This is all Stalker’s fault. Gods of evil, you brought war to my life and you took away my family and then you finally gave me the closest thing to a friend I’ve ever had. Chances are I’d have followed Stalker in almost anything, purposeless thing that I was. And then you made me be the one who had to turn him in and left me with nothing better to do than find some point to my life. So I’m choosing the other side, the lot who you stand against, and a good chunk of the reason why is that the the hot dragon-woman with the coppery skin is, well, hot. The goddess of irony is one of yours. She can explain it to you.

Actually, what I’m most troubled about right now is that the place we’re limping to for shelter is called The Cliffs of Insanity. I guess the ‘of’ doesn’t sound too threatening. No, wait, yes it does.

NEXT WEEK: INCONCEIVABLE!

Diamond Cascade: The Sea is a Bitch

Posted in DC

Dear Umberlee, aka Vengeful Queen of the Sea, aka The Bitch Queen,

The clue’s up there in the titles, isn’t it. So look, if it’s not too much trouble, I’d like to set a couple of things straight.

Firsty, the small matter of the black pearl that your loyal and devoted servant and worshipper had asked us to retrieve for him. Look, we had NO IDEA AT ALL that this was all some part of your great plan, not that mere mortal fellows like us could ever possibly comprehend such things in the first place. Obviously, if we had, we would have returned it right away to its rightful owner. Or at least, to the person who would have been its rightful owner once we’d given it to them, possession being nine tenths of the law, blah blah. But the thing is, even if we had known, none of us knew that we’d even found it. I mean, we all came out of Mr Were-Shark’s cave in a shroud of gloom thinking that had been a complete waste of time and possibly the half-git’s life (although arguably that was an up-side). None of us had ANY IDEA that Shifty had found and taken it, NONE AT ALL, because if we had, obviously we’d have made him hand it over right there and then so we could give it back. Right?

Yes, one or two of us might have had our suspicions, but we didn’t know, okay?

ALL RIGHT, yes, one or two of us might have been pretty damn sure we’d actually found it and who had it. But casting such aspersions, that’s no way for a civilised fellow to behave.

Bugger this, look, it was SHIFTY! HIM! HE TOOK IT!

Secondly, on what I’m sure is an almost trivial matter of our captains disrespectful behaviour and, well, once can only say things like blasphemy and heresy when talking about how he addressed you, so perhaps not so trivial after all, but listen here, we’ve had words with our captain, I must say. VERY STRONG WORDS. And he promises not to do it again. In fact, I overheard him talking with his crew and, while it’s early days and I don’t want to promise anything, but I think you might be getting a new convert very soon, if you know what I mean.

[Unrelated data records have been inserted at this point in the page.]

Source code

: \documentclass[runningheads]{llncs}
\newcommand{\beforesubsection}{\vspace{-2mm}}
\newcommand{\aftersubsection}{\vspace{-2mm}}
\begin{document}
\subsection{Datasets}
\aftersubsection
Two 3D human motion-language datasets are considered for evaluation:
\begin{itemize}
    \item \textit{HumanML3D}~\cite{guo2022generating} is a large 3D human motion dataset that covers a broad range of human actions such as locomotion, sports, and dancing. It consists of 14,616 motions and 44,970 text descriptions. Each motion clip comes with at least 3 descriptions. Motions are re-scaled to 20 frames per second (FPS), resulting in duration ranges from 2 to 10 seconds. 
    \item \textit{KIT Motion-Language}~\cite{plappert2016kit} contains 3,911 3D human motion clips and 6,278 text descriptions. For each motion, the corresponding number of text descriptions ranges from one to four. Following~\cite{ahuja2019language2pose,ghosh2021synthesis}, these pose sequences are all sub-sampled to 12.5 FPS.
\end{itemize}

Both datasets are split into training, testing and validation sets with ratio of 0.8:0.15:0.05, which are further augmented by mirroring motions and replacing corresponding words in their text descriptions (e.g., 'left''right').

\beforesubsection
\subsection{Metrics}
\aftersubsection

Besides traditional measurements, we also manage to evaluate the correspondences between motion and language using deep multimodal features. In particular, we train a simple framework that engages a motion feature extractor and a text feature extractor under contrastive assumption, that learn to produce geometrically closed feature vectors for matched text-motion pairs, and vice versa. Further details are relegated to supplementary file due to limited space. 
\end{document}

Oh for pity’s sake: It was HIM! It wasn’t US! We didn’t say anything!

Finally, on the tiny tiny business of our quest to retrieve various lost artefacts from the civilisation you destroyed centuries ago (and wow – destroying a whole civilisation, how awesome it that, I mean we’re just speechless at your godlessly power right there!), I mean, that’s all in the past, right. All forgotten. We’ve moved on, right? It’s all just some dusty old ruin. Well, soggy old ruin probably. Not interesting to someone as mighty as yourself at all, right?

So, no reason to be mean to us. Not looking for any special favours here, mind, just trying to clear up any potential misunderstandings.

Please leave us alone? Please please pretty please?

NEXT WEEK: DOES THIS RAFT MAKE MY BUM LOOK BIG?

Diamond Cascade: Black Pearl? What Black Pearl?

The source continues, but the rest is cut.